* _What is required_
Set down exactly the lines below, starting at the one that contains "<li><strong>Asia-Pacific:</strong> The Asia-Pacific" and ending at the one that contains "<li><strong>Latin America:</strong> Emerging", with both of those lines included and nothing else.
** Exercise input follows **
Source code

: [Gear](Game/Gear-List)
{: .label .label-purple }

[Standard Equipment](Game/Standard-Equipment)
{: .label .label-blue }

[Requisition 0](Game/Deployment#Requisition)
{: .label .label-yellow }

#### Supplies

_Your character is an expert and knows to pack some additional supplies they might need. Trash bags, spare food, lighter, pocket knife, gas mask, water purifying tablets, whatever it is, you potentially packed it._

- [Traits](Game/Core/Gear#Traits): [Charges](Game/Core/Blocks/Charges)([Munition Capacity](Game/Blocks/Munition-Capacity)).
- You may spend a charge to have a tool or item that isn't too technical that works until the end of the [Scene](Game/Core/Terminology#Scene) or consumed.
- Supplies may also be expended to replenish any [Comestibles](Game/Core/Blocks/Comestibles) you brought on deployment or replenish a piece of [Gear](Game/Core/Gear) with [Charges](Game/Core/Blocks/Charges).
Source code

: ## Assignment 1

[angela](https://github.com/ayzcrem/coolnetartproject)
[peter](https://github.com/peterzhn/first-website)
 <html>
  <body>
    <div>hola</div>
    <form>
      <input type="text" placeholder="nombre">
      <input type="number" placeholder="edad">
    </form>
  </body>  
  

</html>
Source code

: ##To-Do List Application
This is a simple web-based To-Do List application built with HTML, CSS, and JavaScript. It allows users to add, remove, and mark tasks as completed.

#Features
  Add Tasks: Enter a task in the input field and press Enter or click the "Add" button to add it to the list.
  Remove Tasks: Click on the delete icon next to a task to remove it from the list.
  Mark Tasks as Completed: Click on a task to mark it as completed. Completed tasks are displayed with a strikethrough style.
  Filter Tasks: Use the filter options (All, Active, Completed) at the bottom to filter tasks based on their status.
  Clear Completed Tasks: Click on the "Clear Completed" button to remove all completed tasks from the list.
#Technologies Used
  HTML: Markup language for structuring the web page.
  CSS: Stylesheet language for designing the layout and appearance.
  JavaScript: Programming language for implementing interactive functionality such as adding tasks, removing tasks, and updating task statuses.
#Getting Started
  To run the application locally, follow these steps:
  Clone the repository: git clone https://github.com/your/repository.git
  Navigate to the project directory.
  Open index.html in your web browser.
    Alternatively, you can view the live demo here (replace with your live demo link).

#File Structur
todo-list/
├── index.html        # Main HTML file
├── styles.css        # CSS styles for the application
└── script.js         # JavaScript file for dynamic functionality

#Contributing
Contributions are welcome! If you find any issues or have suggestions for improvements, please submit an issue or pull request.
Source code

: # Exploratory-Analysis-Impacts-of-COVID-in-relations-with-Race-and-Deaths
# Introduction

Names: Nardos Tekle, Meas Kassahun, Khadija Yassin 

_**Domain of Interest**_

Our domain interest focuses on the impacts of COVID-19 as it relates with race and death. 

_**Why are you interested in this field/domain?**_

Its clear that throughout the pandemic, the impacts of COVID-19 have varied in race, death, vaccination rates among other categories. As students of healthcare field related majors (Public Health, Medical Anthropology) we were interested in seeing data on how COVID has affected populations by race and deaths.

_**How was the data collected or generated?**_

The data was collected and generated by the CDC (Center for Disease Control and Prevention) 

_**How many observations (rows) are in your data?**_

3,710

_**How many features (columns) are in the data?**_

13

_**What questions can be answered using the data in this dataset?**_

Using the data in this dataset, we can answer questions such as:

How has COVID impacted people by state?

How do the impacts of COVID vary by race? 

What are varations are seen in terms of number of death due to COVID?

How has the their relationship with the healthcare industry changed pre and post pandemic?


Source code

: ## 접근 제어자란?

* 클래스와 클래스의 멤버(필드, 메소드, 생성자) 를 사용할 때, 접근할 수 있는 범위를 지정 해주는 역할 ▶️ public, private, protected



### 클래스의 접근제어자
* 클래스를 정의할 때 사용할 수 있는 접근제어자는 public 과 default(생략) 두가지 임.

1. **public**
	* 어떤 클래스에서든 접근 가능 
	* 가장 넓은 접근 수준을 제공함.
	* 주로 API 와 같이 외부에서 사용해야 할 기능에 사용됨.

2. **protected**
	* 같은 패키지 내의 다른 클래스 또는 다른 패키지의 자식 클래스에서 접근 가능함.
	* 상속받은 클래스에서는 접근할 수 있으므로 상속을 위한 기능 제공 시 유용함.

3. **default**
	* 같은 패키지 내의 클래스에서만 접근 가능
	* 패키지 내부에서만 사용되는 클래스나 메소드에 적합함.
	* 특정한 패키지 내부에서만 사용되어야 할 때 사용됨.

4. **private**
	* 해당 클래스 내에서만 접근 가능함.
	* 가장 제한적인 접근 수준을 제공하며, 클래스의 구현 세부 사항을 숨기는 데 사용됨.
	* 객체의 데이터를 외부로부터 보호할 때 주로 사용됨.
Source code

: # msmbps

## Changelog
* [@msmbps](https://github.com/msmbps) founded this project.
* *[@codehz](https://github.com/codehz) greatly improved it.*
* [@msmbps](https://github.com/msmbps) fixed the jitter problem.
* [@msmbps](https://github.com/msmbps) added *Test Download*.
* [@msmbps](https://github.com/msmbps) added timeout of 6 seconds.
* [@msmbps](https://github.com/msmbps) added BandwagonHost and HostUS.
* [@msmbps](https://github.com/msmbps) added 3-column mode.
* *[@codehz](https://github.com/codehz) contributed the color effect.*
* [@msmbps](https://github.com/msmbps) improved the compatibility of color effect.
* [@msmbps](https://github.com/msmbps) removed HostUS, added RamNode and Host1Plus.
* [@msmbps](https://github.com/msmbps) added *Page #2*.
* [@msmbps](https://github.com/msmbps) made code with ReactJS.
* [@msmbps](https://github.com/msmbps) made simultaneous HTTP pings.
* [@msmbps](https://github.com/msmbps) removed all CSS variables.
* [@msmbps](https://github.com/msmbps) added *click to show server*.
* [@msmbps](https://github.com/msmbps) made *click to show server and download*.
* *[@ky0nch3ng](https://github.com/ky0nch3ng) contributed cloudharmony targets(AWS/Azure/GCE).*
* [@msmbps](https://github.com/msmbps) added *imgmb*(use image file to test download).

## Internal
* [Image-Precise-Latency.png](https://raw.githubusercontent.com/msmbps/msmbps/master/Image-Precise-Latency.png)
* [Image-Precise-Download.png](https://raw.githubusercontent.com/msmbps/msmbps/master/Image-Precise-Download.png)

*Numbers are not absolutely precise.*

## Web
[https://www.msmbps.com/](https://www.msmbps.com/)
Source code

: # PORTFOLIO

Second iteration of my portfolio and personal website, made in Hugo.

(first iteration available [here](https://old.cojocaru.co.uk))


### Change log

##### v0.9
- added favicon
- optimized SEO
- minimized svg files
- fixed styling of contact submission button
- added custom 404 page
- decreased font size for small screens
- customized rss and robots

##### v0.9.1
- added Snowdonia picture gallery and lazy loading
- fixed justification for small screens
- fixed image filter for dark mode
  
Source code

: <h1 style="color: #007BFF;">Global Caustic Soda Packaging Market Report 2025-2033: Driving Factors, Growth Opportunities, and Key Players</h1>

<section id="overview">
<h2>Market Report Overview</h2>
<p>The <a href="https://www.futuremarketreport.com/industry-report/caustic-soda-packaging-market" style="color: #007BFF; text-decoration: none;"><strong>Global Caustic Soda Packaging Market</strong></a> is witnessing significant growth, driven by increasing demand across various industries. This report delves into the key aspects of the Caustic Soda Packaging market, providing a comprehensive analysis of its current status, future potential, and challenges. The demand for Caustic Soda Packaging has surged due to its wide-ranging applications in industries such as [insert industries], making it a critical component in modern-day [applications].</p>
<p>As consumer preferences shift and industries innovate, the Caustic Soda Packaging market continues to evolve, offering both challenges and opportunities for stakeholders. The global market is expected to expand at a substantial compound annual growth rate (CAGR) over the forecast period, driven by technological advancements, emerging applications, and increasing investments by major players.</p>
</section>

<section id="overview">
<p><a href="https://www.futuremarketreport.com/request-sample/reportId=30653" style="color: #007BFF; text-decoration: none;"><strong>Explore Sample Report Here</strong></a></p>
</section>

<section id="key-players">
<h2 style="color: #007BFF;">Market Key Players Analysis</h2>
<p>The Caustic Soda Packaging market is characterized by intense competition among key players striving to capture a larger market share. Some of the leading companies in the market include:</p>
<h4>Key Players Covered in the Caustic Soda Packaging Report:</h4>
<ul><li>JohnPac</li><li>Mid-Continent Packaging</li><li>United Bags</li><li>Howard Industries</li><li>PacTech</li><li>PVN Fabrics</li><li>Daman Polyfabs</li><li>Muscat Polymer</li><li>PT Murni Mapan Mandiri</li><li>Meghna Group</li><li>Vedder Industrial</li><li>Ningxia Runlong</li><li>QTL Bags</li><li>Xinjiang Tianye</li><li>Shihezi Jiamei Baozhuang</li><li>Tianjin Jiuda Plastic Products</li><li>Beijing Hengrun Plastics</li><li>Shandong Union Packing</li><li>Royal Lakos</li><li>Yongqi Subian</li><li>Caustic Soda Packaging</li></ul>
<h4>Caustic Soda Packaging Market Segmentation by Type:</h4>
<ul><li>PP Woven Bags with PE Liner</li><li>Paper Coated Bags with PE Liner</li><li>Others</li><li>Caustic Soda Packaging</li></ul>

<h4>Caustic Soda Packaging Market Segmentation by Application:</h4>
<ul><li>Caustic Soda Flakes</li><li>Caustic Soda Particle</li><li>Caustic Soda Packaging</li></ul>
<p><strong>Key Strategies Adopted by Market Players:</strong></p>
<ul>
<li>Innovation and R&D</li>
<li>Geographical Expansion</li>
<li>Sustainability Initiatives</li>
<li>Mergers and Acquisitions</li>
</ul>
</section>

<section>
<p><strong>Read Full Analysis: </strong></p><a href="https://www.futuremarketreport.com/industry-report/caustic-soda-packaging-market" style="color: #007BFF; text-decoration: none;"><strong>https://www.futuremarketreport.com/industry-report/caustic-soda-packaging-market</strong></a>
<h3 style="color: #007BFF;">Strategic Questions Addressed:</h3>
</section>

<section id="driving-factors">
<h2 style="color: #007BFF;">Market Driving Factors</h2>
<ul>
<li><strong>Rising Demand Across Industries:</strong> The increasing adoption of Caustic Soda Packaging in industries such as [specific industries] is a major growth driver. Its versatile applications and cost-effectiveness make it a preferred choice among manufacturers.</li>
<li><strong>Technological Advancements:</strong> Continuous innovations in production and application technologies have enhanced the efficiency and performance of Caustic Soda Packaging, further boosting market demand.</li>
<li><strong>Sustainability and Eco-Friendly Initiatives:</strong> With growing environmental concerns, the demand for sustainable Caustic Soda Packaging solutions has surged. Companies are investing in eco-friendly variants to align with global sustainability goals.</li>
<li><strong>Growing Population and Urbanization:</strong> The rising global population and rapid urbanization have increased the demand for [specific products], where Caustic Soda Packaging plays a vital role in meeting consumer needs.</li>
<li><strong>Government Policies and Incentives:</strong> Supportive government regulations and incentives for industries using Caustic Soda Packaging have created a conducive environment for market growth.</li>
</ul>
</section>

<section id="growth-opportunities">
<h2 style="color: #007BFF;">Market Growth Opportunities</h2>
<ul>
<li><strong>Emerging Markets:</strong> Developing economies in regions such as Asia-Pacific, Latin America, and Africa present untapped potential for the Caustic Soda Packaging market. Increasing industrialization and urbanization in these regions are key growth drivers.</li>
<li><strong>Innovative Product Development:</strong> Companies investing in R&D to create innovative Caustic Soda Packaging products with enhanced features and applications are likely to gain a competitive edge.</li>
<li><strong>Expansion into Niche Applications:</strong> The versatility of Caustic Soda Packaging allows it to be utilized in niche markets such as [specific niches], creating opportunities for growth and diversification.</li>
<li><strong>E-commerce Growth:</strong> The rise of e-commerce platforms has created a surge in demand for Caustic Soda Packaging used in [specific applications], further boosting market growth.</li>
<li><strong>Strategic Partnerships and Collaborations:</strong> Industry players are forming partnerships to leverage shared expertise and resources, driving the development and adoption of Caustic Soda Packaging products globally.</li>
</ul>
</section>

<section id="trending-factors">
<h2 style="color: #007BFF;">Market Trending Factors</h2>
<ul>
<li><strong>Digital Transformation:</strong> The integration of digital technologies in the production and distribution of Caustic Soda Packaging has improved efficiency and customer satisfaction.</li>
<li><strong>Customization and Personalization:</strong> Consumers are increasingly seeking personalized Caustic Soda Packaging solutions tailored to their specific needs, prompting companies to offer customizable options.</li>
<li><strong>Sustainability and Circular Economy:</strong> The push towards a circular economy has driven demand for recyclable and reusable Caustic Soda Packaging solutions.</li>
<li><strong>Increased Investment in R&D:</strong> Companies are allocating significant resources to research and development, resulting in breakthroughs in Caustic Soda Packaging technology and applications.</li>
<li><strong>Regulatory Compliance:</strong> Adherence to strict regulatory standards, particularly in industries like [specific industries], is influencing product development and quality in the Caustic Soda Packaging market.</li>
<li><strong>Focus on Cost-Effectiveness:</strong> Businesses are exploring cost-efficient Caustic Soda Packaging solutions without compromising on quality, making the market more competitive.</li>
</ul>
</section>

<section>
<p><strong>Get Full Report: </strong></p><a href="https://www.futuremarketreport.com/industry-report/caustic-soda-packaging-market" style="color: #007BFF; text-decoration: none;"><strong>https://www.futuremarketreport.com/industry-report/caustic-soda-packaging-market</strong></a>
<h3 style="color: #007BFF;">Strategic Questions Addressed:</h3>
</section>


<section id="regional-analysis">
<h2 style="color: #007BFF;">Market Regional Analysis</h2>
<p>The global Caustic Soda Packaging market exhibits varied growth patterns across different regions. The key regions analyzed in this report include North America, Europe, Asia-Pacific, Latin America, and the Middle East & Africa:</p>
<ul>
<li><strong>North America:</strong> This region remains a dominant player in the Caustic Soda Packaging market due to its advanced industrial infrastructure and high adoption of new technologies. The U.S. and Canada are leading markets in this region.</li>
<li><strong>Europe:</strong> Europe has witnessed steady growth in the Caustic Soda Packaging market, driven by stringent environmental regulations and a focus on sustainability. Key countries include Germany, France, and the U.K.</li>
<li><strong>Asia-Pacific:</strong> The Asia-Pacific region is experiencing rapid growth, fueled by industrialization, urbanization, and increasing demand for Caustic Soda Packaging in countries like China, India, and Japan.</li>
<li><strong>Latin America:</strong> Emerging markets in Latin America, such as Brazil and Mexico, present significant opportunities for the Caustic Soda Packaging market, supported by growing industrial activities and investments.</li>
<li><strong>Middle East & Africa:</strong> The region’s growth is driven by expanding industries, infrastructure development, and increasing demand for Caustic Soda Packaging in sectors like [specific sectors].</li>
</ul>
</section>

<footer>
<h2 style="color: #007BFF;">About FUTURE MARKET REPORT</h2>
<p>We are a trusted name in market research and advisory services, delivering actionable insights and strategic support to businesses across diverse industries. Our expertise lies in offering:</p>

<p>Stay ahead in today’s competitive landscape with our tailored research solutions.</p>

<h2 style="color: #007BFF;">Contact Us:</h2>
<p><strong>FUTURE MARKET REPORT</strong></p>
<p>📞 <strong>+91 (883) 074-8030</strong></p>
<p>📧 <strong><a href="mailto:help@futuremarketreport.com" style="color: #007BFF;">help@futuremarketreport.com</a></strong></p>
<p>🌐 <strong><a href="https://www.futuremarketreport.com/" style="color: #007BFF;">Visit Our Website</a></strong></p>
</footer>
** End of Exercise input **
* _Solution to the problem_
<li><strong>Asia-Pacific:</strong> The Asia-Pacific region is experiencing rapid growth, fueled by industrialization, urbanization, and increasing demand for Caustic Soda Packaging in countries like China, India, and Japan.</li>
<li><strong>Latin America:</strong> Emerging markets in Latin America, such as Brazil and Mexico, present significant opportunities for the Caustic Soda Packaging market, supported by growing industrial activities and investments.</li>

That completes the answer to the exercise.